We walked for a fair part of the day, stopping at another inn for an excellent lunch and a toilet break. I took a photo from the lavvy, one hand holding my reproductive member and one holding my reproductive optical equipment. It had to be the best outlook of any bog I’ve been in, across the gorge to the snow capped peaks.

The View from the Loo

Eventually we clambered back to the road level, Tom navigating as if I had taught him. We were lucky to get out of there alive. Our rusty matchbox came to meet us and drove us the last half-mile to our real car, where Mr. Heunghghhfgh waited with comfy seats, his rather strange aroma and our guide for the last stage of our Journey, Maggie.

The drive from TLG to ShangriLa (Prior to a major marketing scam in the late 90’s, known as Zongbdian) is along a very nice new road. Except that a lot of the nice new road is covered in landslides or has itself landslid down the side of the very crumbly mountains. The Engineer responsible for this magnificent road must have been off-sick on the day they taught slope stabilization. And as ‘Etiquette’ was taken off the syllabus at the Chinese Driving School, the ensuing WWF slalom between boulders, brakeless Trucks, ravines and the odd Yak is a bit of a shambles. But somehow Mr. Heunghghhfgh got us through and we crested onto the great plateau of Western China. Still not as high as the Tibetan Plateau proper, but up there close and with the sky a leaden overcast, it felt as if we could reach up and touch it. In April, the new grass hasn’t quite pushed through and the landscape looks dark and foreboding, come next month and it will all be carpeted with fresh green, wildflowers and mosquitoes. You takes your pick.
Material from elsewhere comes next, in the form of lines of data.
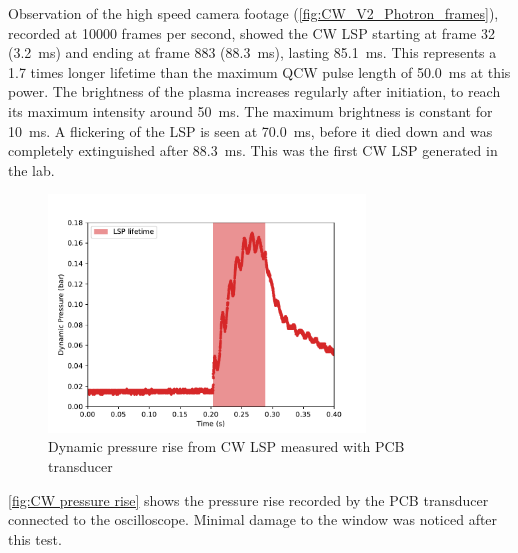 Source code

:             

            Observation of the high speed camera footage (\autoref{fig:CW_V2_Photron_frames}), recorded at 10000 frames per second, showed the CW LSP starting at frame 32 (\qty{3.2}{ms}) and ending at frame 883 (\qty{88.3}{ms}), lasting \qty{85.1}{ms}. This represents a 1.7 times longer lifetime than the maximum QCW pulse length of \qty{50.0}{ms} at this power. The brightness of the plasma increases regularly after initiation, to reach its maximum intensity around \qty{50}{ms}. The maximum brightness is constant for \qty{10}{ms}. A flickering of the LSP is seen at \qty{70.0}{ms}, before it died down and was completely extinguished after \qty{88.3}{ms}. This was the first CW LSP generated in the lab.

            \begin{figure}[!ht]
                \centering
                \includegraphics[width=0.75\textwidth]{assets/4 experiments/CW pressure rise.pdf}
                \caption{Dynamic pressure rise from CW LSP measured with PCB transducer}
                \label{fig:CW pressure rise}
            \end{figure}

            \autoref{fig:CW pressure rise} shows the pressure rise recorded by the PCB transducer connected to the oscilloscope. Minimal damage to the window was noticed after this test.


    
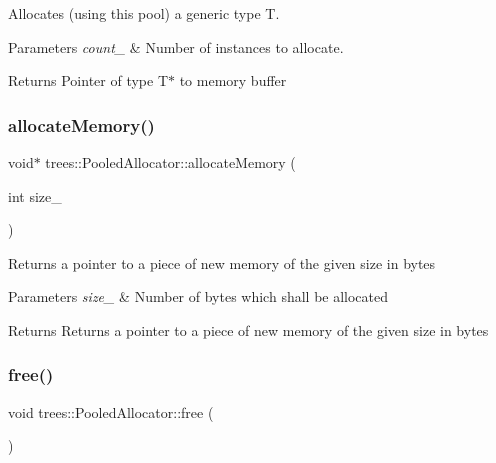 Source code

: Allocates (using this pool) a generic type T.


\begin{DoxyParams}{Parameters}
{\em count\+\_\+} & Number of instances to allocate. \\
\hline
\end{DoxyParams}
\begin{DoxyReturn}{Returns}
Pointer of type T$\ast$ to memory buffer 
\end{DoxyReturn}
\mbox{\label{classtrees_1_1_pooled_allocator_a33b64cd726208d57d982d42a7e00e7a0}} 
\subsubsection{\texorpdfstring{allocate\+Memory()}{allocateMemory()}}
{\footnotesize\ttfamily void$\ast$ trees\+::\+Pooled\+Allocator\+::allocate\+Memory (\begin{DoxyParamCaption}\item[{int}]{size\+\_\+ }\end{DoxyParamCaption})\hspace{0.3cm}{\ttfamily [inline]}}

Returns a pointer to a piece of new memory of the given size in bytes


\begin{DoxyParams}{Parameters}
{\em size\+\_\+} & Number of bytes which shall be allocated \\
\hline
\end{DoxyParams}
\begin{DoxyReturn}{Returns}
Returns a pointer to a piece of new memory of the given size in bytes 
\end{DoxyReturn}
\mbox{\label{classtrees_1_1_pooled_allocator_a64a9e64fba5590513fa11ed5ff74e067}} 
\subsubsection{\texorpdfstring{free()}{free()}}
{\footnotesize\ttfamily void trees\+::\+Pooled\+Allocator\+::free (\begin{DoxyParamCaption}{ }\end{DoxyParamCaption})\hspace{0.3cm}{\ttfamily [inline]}}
Maggie, our guide, was ethnic Tibetan, born in China. All around the plateau are huge Tibetan houses with richly decorated, enormous timber columns at the front. The ground floor is barn and garage, the first floor is living and the eves are stuffed with winter fodder.

The Tibetans make up 40% of the local populace, but they seem to run everything and you don’t see the other villages. The Tibetans get Government subsidies for just about everything including a Yak Life Insurance policy and grants if their son is selected to become a monk. No one-child policy here. They are livin it large. No dissention here. Dalai Who? And when you start to look at what these guys have got and compare it with what they had when the Dalai’s Dad was in charge (Freedom – okay it’s China, but 60 years ago you were owned from birth ‘till death by the Monastery aka Slavery; Health- Life expectancy increased from 30 to 70 in under 50 years; Education- Literacy raised from 5% to 80 % in under 50 years) I’m sorry, but those monks had it coming. I will agree that Cultural eradication is a heinous crime and the Chinese have to get things sorted, but if the Culture depended on slavery, then it’s wrong and that smiley little old man has got a lot of convincing to do before he gets my vote (And that’s another thing they didn’t have, but still don’t).

Anyway, Maggie took us to our Hotel and we didn’t like it. It was big and the Chinese version of new, ugly and scruffy, but the giveaway was the 50 guys sitting around the lobby, There was a Communist Party meeting in town and these boys were the delegates. Big bellies, leather jackets, a fag in one hand and a can of oxygen in the other. No joke. We are up in the very highlands now and the air is pretty thin, so in order to enjoy a good lungful of nicotine, they had to bolster the blood oxygen levels first. The place stank like an ashtray. So we complained and the management were mighty offended, but Maggie was very diplomatic both with the Hotel management and her boss and so we only stayed one night and they moved us to a cute Guest House in the Old Town.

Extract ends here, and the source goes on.